- **Records for processing**:

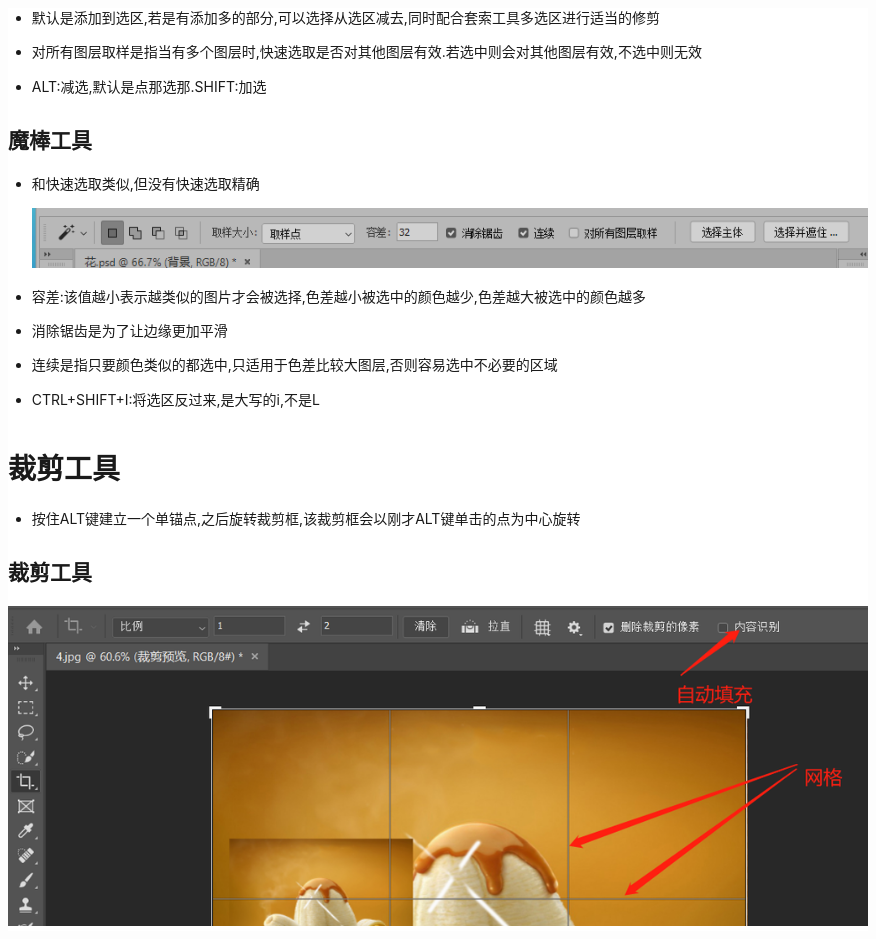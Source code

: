 * 默认是添加到选区,若是有添加多的部分,可以选择从选区减去,同时配合套索工具多选区进行适当的修剪

* 对所有图层取样是指当有多个图层时,快速选取是否对其他图层有效.若选中则会对其他图层有效,不选中则无效

* ALT:减选,默认是点那选那.SHIFT:加选



## 魔棒工具



* 和快速选取类似,但没有快速选取精确

  ![](菜单栏-魔棒.png)

* 容差:该值越小表示越类似的图片才会被选择,色差越小被选中的颜色越少,色差越大被选中的颜色越多

* 消除锯齿是为了让边缘更加平滑

* 连续是指只要颜色类似的都选中,只适用于色差比较大图层,否则容易选中不必要的区域

* CTRL+SHIFT+I:将选区反过来,是大写的i,不是L



# 裁剪工具



* 按住ALT键建立一个单锚点,之后旋转裁剪框,该裁剪框会以刚才ALT键单击的点为中心旋转



## 裁剪工具



![](img/PS004.PNG)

- **Required action**: Every line above that includes the string "SHIFT" needs to be copied.

- **Final answer**:
* ALT:减选,默认是点那选那.SHIFT:加选
* CTRL+SHIFT+I:将选区反过来,是大写的i,不是L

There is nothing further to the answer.